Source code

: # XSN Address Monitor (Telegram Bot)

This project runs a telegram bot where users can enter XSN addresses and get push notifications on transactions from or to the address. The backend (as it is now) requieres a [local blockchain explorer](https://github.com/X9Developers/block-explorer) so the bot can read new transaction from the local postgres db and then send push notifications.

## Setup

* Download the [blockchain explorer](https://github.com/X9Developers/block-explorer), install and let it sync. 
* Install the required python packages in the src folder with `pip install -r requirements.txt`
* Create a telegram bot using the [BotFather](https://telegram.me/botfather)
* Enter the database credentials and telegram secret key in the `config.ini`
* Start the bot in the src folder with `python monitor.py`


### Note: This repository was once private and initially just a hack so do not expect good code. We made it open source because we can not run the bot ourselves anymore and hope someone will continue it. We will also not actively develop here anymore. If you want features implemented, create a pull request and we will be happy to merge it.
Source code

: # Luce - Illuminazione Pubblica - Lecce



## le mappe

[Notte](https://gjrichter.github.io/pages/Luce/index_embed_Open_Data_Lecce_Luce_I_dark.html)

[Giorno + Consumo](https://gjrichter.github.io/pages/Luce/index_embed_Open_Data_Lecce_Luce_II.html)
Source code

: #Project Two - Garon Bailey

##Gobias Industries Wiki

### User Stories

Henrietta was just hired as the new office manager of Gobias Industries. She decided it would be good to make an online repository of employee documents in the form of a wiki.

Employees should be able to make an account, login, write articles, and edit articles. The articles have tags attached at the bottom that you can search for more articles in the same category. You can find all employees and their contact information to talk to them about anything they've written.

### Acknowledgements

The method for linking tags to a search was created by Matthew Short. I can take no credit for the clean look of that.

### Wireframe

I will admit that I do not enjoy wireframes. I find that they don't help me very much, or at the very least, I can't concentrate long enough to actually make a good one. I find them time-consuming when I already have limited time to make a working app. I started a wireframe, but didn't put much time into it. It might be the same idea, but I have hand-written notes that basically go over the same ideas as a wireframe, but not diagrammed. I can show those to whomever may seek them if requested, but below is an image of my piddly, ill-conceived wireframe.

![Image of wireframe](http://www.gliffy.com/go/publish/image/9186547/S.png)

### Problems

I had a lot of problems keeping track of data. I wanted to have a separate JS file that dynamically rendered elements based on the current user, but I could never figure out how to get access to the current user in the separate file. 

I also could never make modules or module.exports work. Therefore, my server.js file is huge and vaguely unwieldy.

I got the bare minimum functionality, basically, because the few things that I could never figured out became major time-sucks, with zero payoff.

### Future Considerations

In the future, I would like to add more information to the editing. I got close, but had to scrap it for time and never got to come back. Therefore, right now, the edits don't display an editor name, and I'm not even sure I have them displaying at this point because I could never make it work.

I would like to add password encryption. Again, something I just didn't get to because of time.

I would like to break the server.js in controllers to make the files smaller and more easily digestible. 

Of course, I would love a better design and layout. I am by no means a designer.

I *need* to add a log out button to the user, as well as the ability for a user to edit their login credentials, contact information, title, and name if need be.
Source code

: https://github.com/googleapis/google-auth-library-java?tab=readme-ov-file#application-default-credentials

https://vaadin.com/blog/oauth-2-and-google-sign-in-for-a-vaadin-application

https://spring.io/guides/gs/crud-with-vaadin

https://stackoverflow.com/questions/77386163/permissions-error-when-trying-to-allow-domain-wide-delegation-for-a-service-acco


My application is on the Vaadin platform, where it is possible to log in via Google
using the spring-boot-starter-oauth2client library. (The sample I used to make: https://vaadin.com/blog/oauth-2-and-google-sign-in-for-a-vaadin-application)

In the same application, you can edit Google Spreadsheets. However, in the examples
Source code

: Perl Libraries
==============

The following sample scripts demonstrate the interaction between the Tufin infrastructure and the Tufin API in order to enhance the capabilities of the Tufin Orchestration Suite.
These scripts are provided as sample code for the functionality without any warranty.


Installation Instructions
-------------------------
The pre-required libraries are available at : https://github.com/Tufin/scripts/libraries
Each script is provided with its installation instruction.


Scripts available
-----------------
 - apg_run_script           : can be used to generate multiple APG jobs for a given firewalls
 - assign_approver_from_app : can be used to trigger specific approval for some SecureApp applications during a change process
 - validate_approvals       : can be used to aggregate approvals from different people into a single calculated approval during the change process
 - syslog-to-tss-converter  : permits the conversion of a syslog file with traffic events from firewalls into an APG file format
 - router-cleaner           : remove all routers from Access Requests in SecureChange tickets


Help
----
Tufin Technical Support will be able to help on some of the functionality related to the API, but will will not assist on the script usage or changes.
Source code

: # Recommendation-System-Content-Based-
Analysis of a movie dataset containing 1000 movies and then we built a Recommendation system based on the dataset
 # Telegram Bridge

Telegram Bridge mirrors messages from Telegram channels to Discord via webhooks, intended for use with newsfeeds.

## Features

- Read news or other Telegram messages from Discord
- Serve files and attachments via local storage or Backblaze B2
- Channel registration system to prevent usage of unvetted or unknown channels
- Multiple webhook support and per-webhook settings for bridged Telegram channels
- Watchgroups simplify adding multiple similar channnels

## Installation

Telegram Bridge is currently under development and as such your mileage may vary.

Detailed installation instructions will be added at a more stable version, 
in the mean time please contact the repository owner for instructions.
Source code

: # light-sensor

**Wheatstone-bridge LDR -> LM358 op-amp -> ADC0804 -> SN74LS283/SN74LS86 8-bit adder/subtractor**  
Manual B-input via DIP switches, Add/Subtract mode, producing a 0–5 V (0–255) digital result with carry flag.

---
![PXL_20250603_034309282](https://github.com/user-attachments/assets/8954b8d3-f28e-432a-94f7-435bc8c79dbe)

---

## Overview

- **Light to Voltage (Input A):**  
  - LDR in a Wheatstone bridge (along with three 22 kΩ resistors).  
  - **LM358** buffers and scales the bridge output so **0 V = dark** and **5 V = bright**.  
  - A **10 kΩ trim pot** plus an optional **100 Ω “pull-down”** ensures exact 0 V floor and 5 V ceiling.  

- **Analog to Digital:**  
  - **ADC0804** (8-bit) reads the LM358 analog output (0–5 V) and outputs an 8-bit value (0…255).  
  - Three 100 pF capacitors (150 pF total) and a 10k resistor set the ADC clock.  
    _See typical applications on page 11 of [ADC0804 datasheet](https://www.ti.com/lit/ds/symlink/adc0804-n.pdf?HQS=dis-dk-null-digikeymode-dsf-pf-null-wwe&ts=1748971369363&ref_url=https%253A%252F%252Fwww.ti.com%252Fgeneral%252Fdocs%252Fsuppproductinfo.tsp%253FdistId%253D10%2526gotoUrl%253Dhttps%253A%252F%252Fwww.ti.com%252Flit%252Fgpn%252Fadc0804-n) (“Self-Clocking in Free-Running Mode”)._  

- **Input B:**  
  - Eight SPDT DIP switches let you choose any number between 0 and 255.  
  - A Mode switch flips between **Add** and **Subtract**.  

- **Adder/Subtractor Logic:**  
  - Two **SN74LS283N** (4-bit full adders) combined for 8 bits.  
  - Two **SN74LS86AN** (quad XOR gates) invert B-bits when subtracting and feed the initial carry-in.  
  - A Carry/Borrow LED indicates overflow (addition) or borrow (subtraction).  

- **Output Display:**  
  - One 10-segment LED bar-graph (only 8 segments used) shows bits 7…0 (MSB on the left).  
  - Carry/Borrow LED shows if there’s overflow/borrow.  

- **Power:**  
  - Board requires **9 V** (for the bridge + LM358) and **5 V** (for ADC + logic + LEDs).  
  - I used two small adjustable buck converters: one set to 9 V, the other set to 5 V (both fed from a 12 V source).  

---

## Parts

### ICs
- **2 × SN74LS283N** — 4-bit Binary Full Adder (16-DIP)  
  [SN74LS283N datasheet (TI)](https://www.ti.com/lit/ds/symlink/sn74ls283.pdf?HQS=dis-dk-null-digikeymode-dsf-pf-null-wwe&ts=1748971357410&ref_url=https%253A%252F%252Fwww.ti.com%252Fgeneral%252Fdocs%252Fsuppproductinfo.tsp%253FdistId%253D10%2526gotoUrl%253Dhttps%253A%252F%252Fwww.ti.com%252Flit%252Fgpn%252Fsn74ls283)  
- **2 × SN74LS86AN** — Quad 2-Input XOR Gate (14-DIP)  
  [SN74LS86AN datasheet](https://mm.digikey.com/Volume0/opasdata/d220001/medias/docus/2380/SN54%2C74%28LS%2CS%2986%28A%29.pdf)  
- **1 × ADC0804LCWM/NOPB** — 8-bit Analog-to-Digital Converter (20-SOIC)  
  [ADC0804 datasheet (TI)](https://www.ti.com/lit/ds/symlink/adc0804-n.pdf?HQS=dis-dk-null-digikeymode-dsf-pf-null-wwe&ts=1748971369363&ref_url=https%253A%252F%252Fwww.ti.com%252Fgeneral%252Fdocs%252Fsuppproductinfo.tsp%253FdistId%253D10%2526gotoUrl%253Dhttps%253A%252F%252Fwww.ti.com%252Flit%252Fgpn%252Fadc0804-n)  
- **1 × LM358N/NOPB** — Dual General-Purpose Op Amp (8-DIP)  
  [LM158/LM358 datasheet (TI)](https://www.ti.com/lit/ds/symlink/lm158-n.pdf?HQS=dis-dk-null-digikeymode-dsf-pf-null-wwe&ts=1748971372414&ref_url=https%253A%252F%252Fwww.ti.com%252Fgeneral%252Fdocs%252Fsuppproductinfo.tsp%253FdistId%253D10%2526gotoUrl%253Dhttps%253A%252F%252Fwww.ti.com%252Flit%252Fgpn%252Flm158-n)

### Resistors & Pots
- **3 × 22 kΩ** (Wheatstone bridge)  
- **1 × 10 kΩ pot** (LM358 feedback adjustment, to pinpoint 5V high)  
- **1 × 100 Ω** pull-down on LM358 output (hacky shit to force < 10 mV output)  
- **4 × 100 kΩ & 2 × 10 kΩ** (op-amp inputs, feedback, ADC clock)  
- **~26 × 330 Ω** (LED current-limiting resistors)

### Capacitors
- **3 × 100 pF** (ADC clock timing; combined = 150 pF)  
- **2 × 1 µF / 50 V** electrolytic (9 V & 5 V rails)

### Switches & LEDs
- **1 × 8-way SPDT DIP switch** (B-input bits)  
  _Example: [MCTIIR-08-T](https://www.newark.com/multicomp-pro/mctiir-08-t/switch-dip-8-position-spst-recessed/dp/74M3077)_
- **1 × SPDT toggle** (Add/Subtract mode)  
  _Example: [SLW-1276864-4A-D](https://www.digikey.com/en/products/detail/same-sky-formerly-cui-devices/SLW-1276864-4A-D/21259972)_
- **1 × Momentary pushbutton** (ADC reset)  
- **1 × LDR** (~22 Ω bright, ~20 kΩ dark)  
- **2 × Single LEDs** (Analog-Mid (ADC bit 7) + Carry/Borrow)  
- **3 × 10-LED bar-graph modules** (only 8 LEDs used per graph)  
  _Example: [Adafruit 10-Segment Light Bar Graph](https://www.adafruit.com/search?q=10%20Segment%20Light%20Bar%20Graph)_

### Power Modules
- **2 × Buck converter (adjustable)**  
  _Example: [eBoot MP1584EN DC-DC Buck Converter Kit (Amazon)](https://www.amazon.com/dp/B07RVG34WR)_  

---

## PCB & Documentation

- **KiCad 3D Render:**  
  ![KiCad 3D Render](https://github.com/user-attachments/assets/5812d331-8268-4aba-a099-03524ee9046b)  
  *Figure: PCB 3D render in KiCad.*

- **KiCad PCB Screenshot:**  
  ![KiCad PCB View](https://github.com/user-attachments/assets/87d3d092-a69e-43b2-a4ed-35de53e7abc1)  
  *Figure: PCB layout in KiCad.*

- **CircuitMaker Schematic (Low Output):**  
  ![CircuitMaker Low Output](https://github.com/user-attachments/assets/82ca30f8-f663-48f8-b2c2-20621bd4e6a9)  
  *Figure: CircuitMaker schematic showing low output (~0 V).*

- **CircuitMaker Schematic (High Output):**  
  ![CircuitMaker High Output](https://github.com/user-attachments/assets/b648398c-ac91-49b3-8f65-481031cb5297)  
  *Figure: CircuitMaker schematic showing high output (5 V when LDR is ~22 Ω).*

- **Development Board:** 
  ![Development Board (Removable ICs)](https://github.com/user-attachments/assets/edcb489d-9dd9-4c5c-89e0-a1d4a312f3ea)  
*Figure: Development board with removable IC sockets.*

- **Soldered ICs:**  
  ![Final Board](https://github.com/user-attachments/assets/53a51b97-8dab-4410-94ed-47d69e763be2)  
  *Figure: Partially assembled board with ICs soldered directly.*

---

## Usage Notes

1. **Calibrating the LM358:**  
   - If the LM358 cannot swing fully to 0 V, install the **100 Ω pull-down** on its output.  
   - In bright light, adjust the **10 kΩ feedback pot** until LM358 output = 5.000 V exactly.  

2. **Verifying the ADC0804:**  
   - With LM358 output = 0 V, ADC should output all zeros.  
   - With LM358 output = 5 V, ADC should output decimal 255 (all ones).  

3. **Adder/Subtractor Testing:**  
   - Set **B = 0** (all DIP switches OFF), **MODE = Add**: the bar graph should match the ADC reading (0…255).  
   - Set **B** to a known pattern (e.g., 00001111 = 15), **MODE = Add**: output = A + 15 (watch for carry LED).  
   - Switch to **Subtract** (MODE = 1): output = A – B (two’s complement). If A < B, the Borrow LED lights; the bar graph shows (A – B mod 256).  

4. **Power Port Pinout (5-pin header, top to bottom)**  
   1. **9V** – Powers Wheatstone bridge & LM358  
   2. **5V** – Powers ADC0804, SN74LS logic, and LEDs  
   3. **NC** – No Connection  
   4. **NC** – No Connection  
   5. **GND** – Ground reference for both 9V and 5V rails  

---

------------------------------------

Start with the line above that contains "### Switches & LEDs" and end with the line that contains "- **1 × SPDT toggle** (Add/Subtract mode)". Write out those lines exactly, and only those.

Exercise answer ->
### Switches & LEDs
- **1 × 8-way SPDT DIP switch** (B-input bits)  
  _Example: [MCTIIR-08-T](https://www.newark.com/multicomp-pro/mctiir-08-t/switch-dip-8-position-spst-recessed/dp/74M3077)_
- **1 × SPDT toggle** (Add/Subtract mode)  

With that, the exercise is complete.